ACTIVITY - Copy out, exactly, the first line of the entries below and every line after it through the one containing "You decided to give".

DATA EXCERPTS -
==*==
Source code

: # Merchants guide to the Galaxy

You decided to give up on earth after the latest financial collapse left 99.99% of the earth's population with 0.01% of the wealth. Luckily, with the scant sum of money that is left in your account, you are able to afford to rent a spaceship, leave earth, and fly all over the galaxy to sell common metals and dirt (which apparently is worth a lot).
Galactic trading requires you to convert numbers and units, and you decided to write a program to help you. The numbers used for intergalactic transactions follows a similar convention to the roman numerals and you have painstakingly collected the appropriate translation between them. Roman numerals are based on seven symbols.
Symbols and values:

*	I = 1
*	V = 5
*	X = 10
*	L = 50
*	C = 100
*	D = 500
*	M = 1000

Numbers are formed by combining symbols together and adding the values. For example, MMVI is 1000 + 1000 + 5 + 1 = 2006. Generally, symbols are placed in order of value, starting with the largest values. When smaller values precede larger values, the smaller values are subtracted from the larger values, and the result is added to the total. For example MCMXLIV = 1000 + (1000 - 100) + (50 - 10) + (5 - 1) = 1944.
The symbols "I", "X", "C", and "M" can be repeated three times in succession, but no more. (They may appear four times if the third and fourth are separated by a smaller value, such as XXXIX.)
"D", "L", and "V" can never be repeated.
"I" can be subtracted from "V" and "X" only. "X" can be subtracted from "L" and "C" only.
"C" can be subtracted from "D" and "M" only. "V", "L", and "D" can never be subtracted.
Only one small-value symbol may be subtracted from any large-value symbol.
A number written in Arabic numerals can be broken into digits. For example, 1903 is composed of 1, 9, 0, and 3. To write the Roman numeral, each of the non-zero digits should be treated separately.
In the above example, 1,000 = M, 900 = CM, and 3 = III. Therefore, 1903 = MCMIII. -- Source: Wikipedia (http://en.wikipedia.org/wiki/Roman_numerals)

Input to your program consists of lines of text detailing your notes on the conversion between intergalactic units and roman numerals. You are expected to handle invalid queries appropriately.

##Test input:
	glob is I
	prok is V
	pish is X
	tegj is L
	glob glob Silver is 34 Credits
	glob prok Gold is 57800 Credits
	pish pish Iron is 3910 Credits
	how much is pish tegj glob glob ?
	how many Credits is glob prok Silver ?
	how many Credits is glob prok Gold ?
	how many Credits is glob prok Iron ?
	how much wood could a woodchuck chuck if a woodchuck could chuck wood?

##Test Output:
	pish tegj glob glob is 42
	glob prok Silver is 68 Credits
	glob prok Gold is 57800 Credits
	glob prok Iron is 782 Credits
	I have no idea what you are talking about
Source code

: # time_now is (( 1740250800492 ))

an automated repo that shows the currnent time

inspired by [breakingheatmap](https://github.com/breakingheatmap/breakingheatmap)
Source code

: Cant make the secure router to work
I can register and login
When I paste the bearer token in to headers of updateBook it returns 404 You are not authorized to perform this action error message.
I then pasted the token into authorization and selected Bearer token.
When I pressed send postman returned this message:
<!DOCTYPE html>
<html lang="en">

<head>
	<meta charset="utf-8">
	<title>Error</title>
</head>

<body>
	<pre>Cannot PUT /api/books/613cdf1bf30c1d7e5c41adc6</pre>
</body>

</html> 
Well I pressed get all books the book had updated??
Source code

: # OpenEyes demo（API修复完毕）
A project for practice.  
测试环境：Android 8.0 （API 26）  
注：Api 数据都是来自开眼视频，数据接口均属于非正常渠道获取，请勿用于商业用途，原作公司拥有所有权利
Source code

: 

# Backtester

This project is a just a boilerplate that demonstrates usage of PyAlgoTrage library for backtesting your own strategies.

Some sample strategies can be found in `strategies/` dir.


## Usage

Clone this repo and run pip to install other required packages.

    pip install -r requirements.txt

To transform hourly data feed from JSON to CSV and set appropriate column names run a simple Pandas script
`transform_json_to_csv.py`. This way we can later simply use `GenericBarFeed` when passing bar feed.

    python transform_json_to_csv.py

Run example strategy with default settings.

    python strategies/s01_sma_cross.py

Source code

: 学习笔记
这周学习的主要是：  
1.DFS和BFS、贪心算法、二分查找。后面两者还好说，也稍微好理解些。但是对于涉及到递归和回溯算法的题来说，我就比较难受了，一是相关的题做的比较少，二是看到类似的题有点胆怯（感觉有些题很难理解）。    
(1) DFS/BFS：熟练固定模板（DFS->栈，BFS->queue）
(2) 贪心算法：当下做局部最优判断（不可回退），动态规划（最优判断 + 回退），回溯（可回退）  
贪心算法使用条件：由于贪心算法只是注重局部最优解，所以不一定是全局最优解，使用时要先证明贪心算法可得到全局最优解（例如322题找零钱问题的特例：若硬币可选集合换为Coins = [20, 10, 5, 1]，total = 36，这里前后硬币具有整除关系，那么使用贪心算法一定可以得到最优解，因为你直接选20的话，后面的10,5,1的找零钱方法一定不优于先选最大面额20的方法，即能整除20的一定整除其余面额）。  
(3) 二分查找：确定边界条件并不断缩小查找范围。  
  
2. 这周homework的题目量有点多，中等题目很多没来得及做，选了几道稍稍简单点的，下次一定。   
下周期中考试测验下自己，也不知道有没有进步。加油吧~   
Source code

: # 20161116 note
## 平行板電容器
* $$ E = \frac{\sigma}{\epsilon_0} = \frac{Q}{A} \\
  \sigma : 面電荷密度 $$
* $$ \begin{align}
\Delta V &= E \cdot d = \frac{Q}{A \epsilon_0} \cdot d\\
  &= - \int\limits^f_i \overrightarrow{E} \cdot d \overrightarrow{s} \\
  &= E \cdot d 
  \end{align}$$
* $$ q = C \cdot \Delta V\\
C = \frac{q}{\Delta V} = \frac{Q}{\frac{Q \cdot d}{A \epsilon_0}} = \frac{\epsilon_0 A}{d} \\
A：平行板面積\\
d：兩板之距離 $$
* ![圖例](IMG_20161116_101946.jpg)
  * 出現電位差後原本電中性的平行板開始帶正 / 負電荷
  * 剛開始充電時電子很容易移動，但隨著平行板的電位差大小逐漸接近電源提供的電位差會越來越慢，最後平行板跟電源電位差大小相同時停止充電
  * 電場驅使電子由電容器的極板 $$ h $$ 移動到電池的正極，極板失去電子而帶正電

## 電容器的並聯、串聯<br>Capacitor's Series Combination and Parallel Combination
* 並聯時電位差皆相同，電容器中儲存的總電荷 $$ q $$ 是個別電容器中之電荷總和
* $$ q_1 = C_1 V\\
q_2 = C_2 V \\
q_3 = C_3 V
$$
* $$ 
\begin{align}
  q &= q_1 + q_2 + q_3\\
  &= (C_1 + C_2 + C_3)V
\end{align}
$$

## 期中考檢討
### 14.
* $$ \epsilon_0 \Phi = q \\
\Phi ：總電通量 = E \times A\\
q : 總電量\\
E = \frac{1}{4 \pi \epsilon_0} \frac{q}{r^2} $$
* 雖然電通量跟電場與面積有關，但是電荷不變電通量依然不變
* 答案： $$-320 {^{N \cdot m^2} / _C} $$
==*==
SOLVED EXERCISE -
Source code

: # Merchants guide to the Galaxy

You decided to give up on earth after the latest financial collapse left 99.99% of the earth's population with 0.01% of the wealth. Luckily, with the scant sum of money that is left in your account, you are able to afford to rent a spaceship, leave earth, and fly all over the galaxy to sell common metals and dirt (which apparently is worth a lot).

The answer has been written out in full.